Rate Case Roundup: Vermont
Looking at a memorandum of understanding submitted in a natural gas LDC’s rate proceeding, the Vermont Public Utility Commission embraced the settlement, finding that the 4% increase provided for therein was just and reasonable. The additional revenues so awarded reflected the same amount requested by the LDC, Vermont Gas Systems.
While the percentage increase may appear relatively small, the company stated in its rate application that it was sensitive to the billing effect the additional revenue requirement could have on customers. The company therefore had asked that $12 million of its system expansion and reliability fund (SERF) be used to mitigate such impacts. In the stipulation filed with the commission, the amount of the SERF to be used for that purpose was lowered to $10.71 million. The commission agreed that it would be appropriate to withdraw that sum from the SERF and apply it to the LDC’s base rates instead.
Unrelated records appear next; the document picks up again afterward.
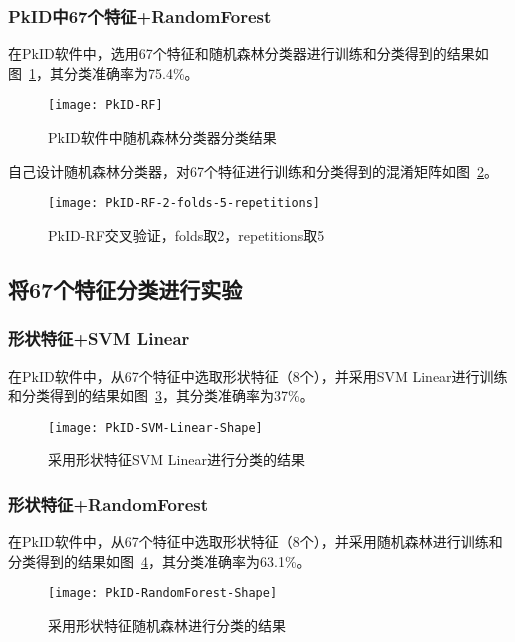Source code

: \subsubsection{PkID中67个特征+RandomForest}
在PkID软件中，选用67个特征和随机森林分类器进行训练和分类得到的结果如图~\ref{fig:PkID-RF}，其分类准确率为75.4\%。

\begin{figure}[!ht]
\centering
\texttt{[image: PkID-RF]}
\caption{PkID软件中随机森林分类器分类结果}
\label{fig:PkID-RF}
\end{figure}

自己设计随机森林分类器，对67个特征进行训练和分类得到的混淆矩阵如图~\ref{fig: PkID-RF-2-folds-5-repetitions}。
\begin{figure}[!ht]
\centering
\texttt{[image: PkID-RF-2-folds-5-repetitions]}
\caption{PkID-RF交叉验证，folds取2，repetitions取5}
\label{fig: PkID-RF-2-folds-5-repetitions}
\end{figure}

\subsection{将67个特征分类进行实验}
\subsubsection{形状特征+SVM Linear}
在PkID软件中，从67个特征中选取形状特征（8个），并采用SVM Linear进行训练和分类得到的结果如图~\ref{fig:PkID-SVM-Linear-Shape}，其分类准确率为37\%。
\begin{figure}[!ht]
\centering
\texttt{[image: PkID-SVM-Linear-Shape]}
\caption{采用形状特征SVM Linear进行分类的结果}
\label{fig:PkID-SVM-Linear-Shape}
\end{figure}

\subsubsection{形状特征+RandomForest}
在PkID软件中，从67个特征中选取形状特征（8个），并采用随机森林进行训练和分类得到的结果如图~\ref{fig:PkID-RandomForest-Shape}，其分类准确率为63.1\%。

\begin{figure}[!ht]
\centering
\texttt{[image: PkID-RandomForest-Shape]}
\caption{采用形状特征随机森林进行分类的结果}
\label{fig:PkID-RandomForest-Shape}
\end{figure}

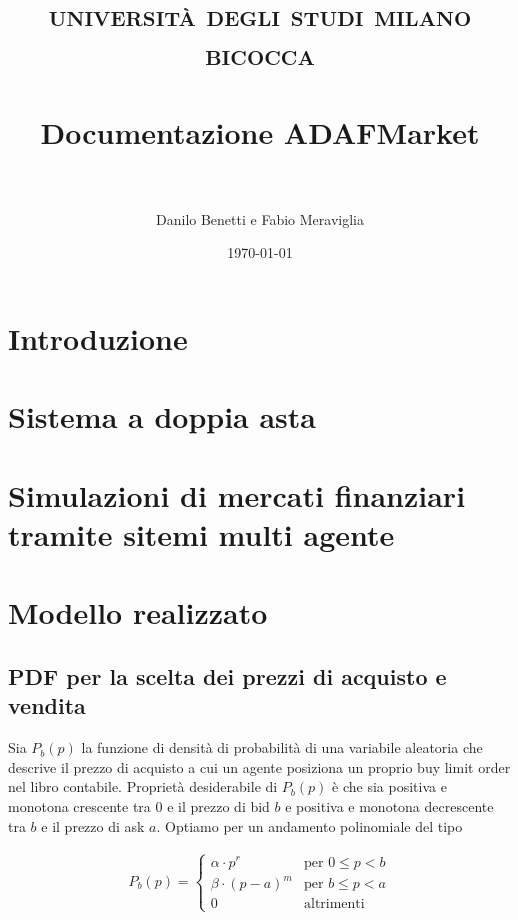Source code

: \documentclass[paper=a4, fontsize=11pt]{scrartcl}
\title{	
\normalfont \normalsize 
\textsc{università degli studi milano bicocca} \\ [25pt]
\horrule{0.5pt} \\ [0.4cm]
\huge Documentazione ADAFMarket \\
\horrule{2pt} \\ [0.5cm]
}
\author{Danilo Benetti e Fabio Meraviglia} %
\date{\normalsize\today} %
\numberwithin{equation}{section}
\numberwithin{figure}{section}
\numberwithin{table}{section}
\begin{document}
\maketitle %


\section{Introduzione}

\section{Sistema a doppia asta}

\section{Simulazioni di mercati finanziari tramite sitemi multi agente}

\section{Modello realizzato}

\subsection{PDF per la scelta dei prezzi di acquisto e vendita}

Sia $P_b(p)$ la funzione di densità di probabilità di una variabile aleatoria che descrive il prezzo di acquisto a cui un agente posiziona un proprio buy limit order nel libro contabile. Proprietà desiderabile di $P_b(p)$ è che sia positiva e monotona crescente tra $0$ e il prezzo di bid $b$ e positiva e monotona decrescente tra $b$ e il prezzo di ask $a$. Optiamo per un andamento polinomiale del tipo

\begin{align}
P_b(p) = \left\{\begin{array}{ll}
         \alpha \cdot p^r     & \text{per } 0 \leq p < b \\
         \beta  \cdot (p-a)^m & \text{per } b \leq p < a \\
         0                    & \text{altrimenti } \end{array}\right.
\end{align}
\end{document}
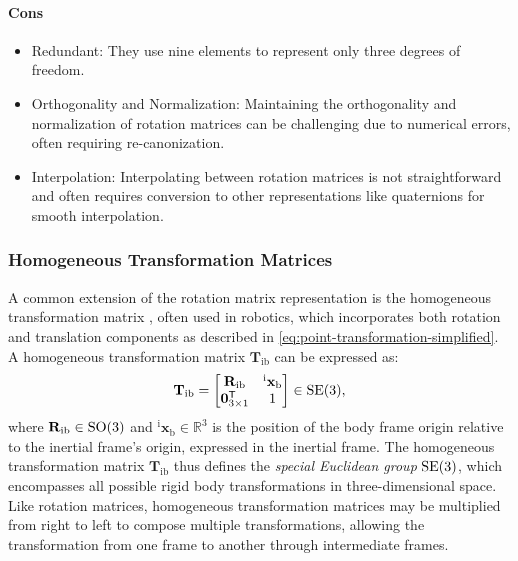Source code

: \paragraph{Cons}
\begin{itemize}
    \item Redundant: They use nine elements to represent only three degrees of freedom.
    \item Orthogonality and Normalization: Maintaining the orthogonality and normalization of rotation matrices can be challenging due to numerical errors, often requiring re-canonization.
    \item Interpolation: Interpolating between rotation matrices is not straightforward and often requires conversion to other representations like quaternions for smooth interpolation.
\end{itemize}

\subsubsection{Homogeneous Transformation Matrices}
\label{par:homogeneous-transformation}
A common extension of the rotation matrix representation is the homogeneous transformation matrix \cite{Diebel06}, often used in robotics, 
which incorporates both rotation and translation components as described in \cref{eq:point-transformation-simplified}. 
A homogeneous transformation matrix \(\mathbf{T}_{\text{ib}}\) can be expressed as:
\begin{equation}
    \mathbf{T}_{\text{ib}} = 
    \begin{bmatrix}
        \mathbf{R}_{\text{ib}} & {}^{\text{i}}\mathbf{x}_{\text{b}} \\
        \mathbf{0}^\mathsf{T}_{3 \times 1} & 1
    \end{bmatrix} \in \SE{3},
    \label{eq:homogeneous-transformation-matrix}
\end{equation}
where \(\mathbf{R}_{\text{ib}} \in \SO{3}\) and \({}^{\text{i}}\mathbf{x}_{\text{b}} \in \mathbb{R}^3\) is the position of the body frame origin relative to the inertial frame's origin, expressed in the inertial frame.
The homogeneous transformation matrix \(\mathbf{T}_{\text{ib}}\) thus defines the \emph{special Euclidean group} \(\SE{3}\), which encompasses all possible rigid body transformations in three-dimensional space.
Like rotation matrices, homogeneous transformation matrices may be multiplied from right to left to compose multiple transformations, allowing the transformation from one frame to another through intermediate frames.

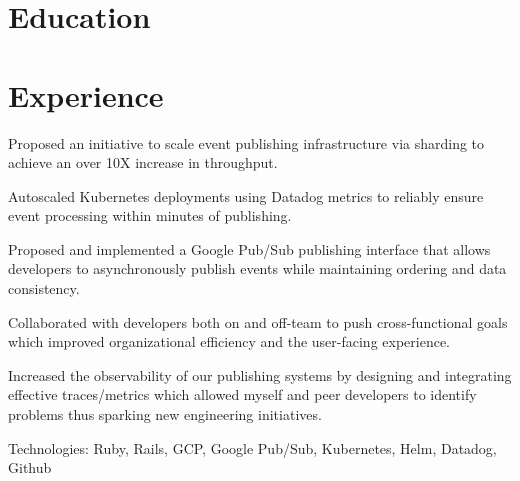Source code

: \documentclass[]{deedy-resume-openfont}
\begin{document}
%
%
\lastupdated

%
%

\section{Education} 




\section{Experience}
\qquad \quad {}
\begin{tightemize}
    \item Proposed an initiative to scale event publishing infrastructure 
    via sharding to achieve an over 10X increase in throughput.
    \item Autoscaled Kubernetes deployments using Datadog metrics to reliably 
    ensure event processing within minutes of publishing.
    \item Proposed and implemented a Google Pub/Sub publishing interface that allows 
    developers to asynchronously publish events while maintaining ordering and data 
    consistency.
    \item Collaborated with developers both on and off-team to push cross-functional goals 
    which improved organizational efficiency and the user-facing experience.
    \item Increased the observability of our publishing systems by designing and integrating effective traces/metrics  
    which allowed myself and peer developers to identify problems thus sparking new engineering initiatives.
    \item Technologies: Ruby, Rails, GCP, Google Pub/Sub, Kubernetes, Helm, Datadog, Github
    \end{tightemize}
\sectionsep
\end{document}
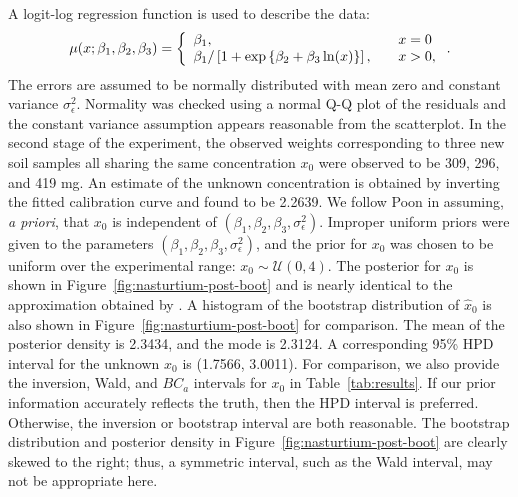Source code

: \documentclass[cmfont,usenames,dvipsnames,leqno]{afit-etd}\usepackage[]{graphicx}\usepackage[]{color}
\newcommand{\mc}[1]{\ensuremath{\mathcal{#1}}}
\newcommand{\wh}[1]{\ensuremath{\widehat{#1}}}
\begin{document}
A logit-log regression function is used to describe the data:
\begin{equation*}
  \mu(x; \beta_1, \beta_2, \beta_3) = \left\{ \begin{array}{l l}
                                              \beta_1, &\quad x = 0 \\
                                              \beta_1 / \left[1 + \exp\left\{\beta_2 + \beta_3\ln(x)\right\}\right], &\quad x > 0,
                                            \end{array} \right..
\end{equation*}
The errors are assumed to be normally distributed with mean zero and constant variance $\sigma_\epsilon^2$. Normality was checked using a normal Q-Q plot of the residuals and the constant variance assumption appears reasonable from the scatterplot. In the second stage of the experiment, the observed weights corresponding to three new soil samples all sharing the same concentration $x_0$ were observed to be 309, 296, and 419 mg. An estimate of the unknown concentration is obtained by inverting the fitted calibration curve and found to be 2.2639. We follow Poon in assuming, \textit{a priori}, that $x_0$ is independent of $(\beta_1, \beta_2, \beta_3, \sigma_\epsilon^2)$. Improper uniform priors were given to the parameters $(\beta_1, \beta_2, \beta_3, \sigma_\epsilon^2)$, and the prior for $x_0$ was chosen to be uniform over the experimental range: $x_0 \sim \mc{U}(0, 4)$. The posterior for $x_0$ is shown in Figure~\ref{fig:nasturtium-post-boot} and is nearly identical to the approximation obtained by \citet[fig. 9]{racine-poon_bayesian_1988}. A histogram of the bootstrap distribution of $\wh{x}_0$ is also shown in Figure~\ref{fig:nasturtium-post-boot} for comparison. The mean of the posterior density is 2.3434, and the mode is 2.3124. A corresponding 95\% HPD interval for the unknown $x_0$ is (1.7566, 3.0011). For comparison, we also provide the inversion, Wald, and $BC_a$ intervals for $x_0$ in Table~\ref{tab:results}. If our prior information accurately reflects the truth, then the HPD interval is preferred. Otherwise, the inversion or bootstrap interval are both reasonable. The bootstrap distribution and posterior density in Figure~\ref{fig:nasturtium-post-boot} are clearly skewed to the right; thus, a symmetric interval, such as the Wald interval, may not be appropriate here.
\end{document}
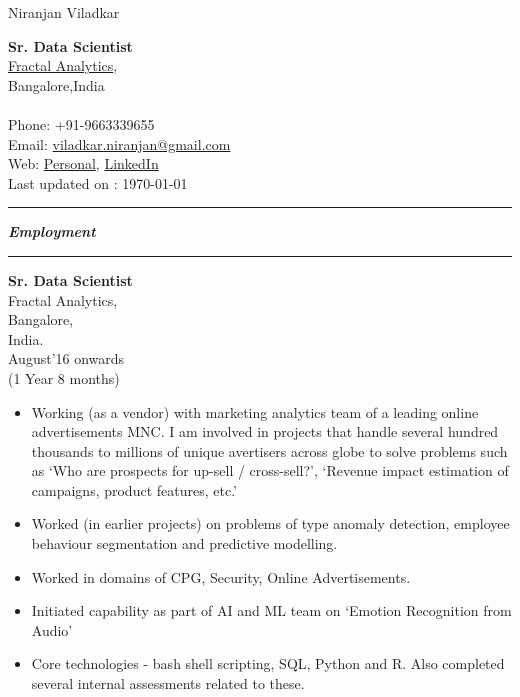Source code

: \documentclass[10pt]{article}
\begin{document}
{\Huge {\sc Niranjan Viladkar}}
\hfill
\parbox{180pt}{\raggedleft
	{\bf Sr. Data Scientist} \\
	\href{http://www.fractalanalytics.com/} {Fractal Analytics}, \\
	Bangalore,{\sc India} \\
	\vspace{5pt} \noindent \\
	Phone: +91-9663339655 \\
	Email: \href{mailto:viladkar.niranjan@gmail.com}{viladkar.niranjan@gmail.com} \\
	Web: \href{https://sites.google.com/site/niranjanviladkar/} {Personal}, \href{https://www.linkedin.com/in/niranjan-viladkar-47aa3139/}{LinkedIn} \\
	Last updated on : \today
}
\vspace{15pt}
\hrule
\vspace{5pt}
{\Large \bfseries \slshape \sc Employment}
\vspace{5pt}
\hrule
\vspace{10pt}

\parbox{90pt}{\raggedright
	{\bf Sr. Data Scientist} \\
	Fractal Analytics, \\
	Bangalore,\\
	India. \\
	August'16 onwards  \\
	(1 Year 8 months)
}
\parbox{390pt}{
	\begin{itemize}
	\item Working (as a vendor) with marketing analytics team of a leading online advertisements MNC.
              I am involved in projects that handle several hundred thousands to millions of unique avertisers across globe to solve problems 
              such as `Who are prospects for up-sell / cross-sell?', `Revenue impact estimation of campaigns, product features, etc.' 
        \item Worked (in earlier projects) on problems of type anomaly detection, employee behaviour segmentation and predictive modelling.
	\item Worked in domains of CPG, Security, Online Advertisements.
	\item Initiated capability as part of AI and ML team on `Emotion Recognition from Audio'
        \item Core technologies - bash shell scripting, SQL, Python and R. Also completed several internal assessments related to these.
	\end{itemize}
}
\vspace{10pt}
\end{document}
The commission drew attention to one aspect of the memorandum of understanding, that being a requirement that the costs of one particular project initiated under the SERF be amortized over a 10-year period rather than be recovered in rates all at one time. The commission expounded that because the development costs associated with that project (the Addison pipeline extension) surpassed $1 million, it would be more beneficial for customers for that expense to be spread out over the next 10 years. In addition, the commission highlighted a provision in the stipulation prohibiting the company from retaining that portion of its revenues otherwise due it under an earnings sharing mechanism.
The commission lauded the parties for incorporating that term in the agreement, noting that by forgoing its share of earnings for the next year, ratepayers were saved as much as $1.01 million. A table attached to the stipulation shows a return of 8.50% on shareholder equity. Re Vermont Gas Systems, Inc., Case No. 17-1238-INV, Oct. 26, 2017 (Vt.P.U.C.).